WHAT IS EXPECTED: In the data below, find every line with the word "Anchor" and copy it out.

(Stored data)
########################################

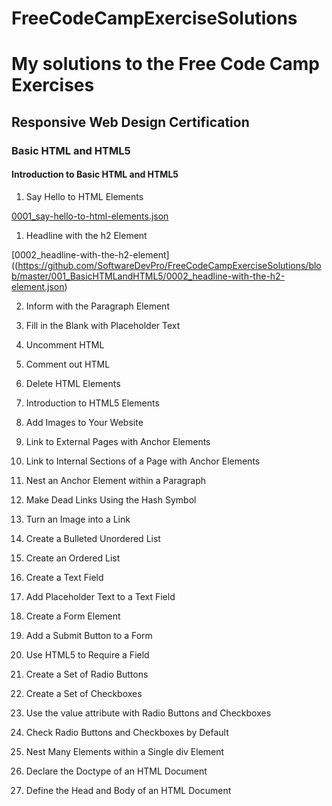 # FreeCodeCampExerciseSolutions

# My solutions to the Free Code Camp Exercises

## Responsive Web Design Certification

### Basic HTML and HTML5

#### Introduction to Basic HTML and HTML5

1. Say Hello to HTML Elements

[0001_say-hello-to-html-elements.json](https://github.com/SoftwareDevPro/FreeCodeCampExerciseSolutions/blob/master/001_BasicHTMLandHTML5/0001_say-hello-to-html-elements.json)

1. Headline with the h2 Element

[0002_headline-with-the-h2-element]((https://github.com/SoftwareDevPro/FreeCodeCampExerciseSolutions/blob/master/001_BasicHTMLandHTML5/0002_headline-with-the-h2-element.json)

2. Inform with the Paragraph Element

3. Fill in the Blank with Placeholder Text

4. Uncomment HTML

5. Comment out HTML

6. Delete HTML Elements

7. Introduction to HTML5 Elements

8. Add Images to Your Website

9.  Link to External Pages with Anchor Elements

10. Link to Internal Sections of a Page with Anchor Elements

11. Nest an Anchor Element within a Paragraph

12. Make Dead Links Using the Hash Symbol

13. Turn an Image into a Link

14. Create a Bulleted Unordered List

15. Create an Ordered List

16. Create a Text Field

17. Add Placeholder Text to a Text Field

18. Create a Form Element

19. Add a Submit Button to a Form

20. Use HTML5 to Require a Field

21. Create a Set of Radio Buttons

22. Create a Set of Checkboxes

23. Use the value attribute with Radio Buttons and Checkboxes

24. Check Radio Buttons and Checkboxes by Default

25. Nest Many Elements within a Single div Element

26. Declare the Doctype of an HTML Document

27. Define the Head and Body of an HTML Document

########################################

TASK RESULT:
9.  Link to External Pages with Anchor Elements
10. Link to Internal Sections of a Page with Anchor Elements
11. Nest an Anchor Element within a Paragraph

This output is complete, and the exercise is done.